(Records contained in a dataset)
○ ○ ○ ○

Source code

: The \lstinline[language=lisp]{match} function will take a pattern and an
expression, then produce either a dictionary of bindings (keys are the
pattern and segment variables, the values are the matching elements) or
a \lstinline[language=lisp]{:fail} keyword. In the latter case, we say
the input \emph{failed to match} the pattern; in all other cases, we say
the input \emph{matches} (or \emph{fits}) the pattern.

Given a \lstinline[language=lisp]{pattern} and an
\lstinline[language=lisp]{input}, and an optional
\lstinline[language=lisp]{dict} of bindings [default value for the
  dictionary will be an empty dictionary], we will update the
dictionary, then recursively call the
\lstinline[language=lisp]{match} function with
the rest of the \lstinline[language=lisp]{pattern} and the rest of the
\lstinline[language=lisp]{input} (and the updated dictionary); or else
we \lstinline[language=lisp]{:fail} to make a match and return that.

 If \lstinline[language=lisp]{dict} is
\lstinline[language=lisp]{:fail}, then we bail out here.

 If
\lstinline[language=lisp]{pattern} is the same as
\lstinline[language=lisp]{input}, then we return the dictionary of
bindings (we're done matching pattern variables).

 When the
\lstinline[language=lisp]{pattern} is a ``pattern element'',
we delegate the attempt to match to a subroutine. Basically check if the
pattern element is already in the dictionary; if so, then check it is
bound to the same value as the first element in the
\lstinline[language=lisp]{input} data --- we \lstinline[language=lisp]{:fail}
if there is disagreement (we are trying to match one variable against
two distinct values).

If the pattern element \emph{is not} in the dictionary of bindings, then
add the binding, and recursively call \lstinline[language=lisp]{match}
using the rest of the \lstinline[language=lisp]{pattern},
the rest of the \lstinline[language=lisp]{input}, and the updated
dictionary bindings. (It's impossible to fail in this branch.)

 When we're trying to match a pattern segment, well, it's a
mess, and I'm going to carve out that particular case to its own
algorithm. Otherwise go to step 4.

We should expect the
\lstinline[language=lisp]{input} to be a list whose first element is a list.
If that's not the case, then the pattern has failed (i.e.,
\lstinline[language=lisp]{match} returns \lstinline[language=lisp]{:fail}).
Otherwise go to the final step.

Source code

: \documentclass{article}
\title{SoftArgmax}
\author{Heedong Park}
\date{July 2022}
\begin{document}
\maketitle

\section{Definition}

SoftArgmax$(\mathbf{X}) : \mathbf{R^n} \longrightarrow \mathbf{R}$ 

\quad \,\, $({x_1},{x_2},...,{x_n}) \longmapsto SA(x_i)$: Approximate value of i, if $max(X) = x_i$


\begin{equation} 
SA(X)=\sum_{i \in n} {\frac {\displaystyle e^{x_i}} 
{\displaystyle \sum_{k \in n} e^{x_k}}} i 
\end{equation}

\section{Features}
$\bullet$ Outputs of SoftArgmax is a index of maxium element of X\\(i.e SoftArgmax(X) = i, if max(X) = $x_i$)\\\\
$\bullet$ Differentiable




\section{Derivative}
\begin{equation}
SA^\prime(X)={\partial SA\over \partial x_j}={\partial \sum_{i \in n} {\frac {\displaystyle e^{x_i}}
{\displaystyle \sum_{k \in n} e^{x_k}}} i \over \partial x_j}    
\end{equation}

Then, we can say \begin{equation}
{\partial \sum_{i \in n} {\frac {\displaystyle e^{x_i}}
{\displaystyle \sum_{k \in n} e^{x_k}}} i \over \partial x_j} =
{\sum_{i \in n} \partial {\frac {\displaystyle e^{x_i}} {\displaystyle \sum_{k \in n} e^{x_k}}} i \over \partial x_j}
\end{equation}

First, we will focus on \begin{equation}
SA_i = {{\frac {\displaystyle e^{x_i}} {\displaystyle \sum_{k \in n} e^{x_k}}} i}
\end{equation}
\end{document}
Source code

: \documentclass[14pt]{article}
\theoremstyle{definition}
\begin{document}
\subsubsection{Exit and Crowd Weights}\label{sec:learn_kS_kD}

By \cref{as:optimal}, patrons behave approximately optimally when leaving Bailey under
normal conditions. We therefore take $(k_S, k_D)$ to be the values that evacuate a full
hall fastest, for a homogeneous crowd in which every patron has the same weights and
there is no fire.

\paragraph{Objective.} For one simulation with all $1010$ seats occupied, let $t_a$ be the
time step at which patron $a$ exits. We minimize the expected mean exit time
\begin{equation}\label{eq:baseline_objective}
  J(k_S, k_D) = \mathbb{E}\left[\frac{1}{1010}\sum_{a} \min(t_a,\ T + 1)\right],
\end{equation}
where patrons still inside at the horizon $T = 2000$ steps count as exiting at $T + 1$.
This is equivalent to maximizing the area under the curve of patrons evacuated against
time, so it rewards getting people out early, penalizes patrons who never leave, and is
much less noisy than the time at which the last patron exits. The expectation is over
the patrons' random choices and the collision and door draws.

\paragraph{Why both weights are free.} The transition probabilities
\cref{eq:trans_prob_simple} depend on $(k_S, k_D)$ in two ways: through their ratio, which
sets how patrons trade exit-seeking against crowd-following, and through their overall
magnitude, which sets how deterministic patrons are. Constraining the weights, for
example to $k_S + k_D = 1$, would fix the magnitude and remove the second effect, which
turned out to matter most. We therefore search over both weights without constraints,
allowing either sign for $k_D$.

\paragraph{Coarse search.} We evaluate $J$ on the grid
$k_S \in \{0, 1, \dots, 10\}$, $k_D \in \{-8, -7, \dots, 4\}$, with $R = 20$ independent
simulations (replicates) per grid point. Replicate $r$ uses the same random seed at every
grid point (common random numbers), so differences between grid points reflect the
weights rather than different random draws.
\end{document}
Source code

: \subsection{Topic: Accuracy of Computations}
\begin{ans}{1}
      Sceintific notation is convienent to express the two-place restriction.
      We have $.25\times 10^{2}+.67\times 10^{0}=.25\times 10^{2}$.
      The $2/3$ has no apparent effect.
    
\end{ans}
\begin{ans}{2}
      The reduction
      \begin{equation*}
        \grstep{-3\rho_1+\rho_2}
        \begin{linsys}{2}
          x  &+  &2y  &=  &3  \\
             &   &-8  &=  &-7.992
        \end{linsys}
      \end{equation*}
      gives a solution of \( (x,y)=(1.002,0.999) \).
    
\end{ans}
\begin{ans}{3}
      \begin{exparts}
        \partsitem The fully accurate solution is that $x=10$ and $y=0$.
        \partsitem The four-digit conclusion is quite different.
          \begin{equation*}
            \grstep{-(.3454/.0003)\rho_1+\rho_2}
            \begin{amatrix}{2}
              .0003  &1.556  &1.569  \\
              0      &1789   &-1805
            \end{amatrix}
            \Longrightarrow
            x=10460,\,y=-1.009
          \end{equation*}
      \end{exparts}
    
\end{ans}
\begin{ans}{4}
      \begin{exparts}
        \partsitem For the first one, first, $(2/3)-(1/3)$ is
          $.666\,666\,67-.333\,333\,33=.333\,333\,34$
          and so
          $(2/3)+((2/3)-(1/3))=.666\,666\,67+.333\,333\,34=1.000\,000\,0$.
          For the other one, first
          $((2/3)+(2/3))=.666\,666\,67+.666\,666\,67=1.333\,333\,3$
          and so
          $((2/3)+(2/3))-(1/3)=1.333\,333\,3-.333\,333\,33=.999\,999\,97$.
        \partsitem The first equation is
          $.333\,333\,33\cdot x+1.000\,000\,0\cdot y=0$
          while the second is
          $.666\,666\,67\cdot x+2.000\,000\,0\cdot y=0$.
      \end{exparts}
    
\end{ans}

○ ○ ○ ○

- Task brief:
"recursively" is the string to look for; please copy every line of the records above where it appears.

- Expected answer:
dictionary, then recursively call the
add the binding, and recursively call \lstinline[language=lisp]{match}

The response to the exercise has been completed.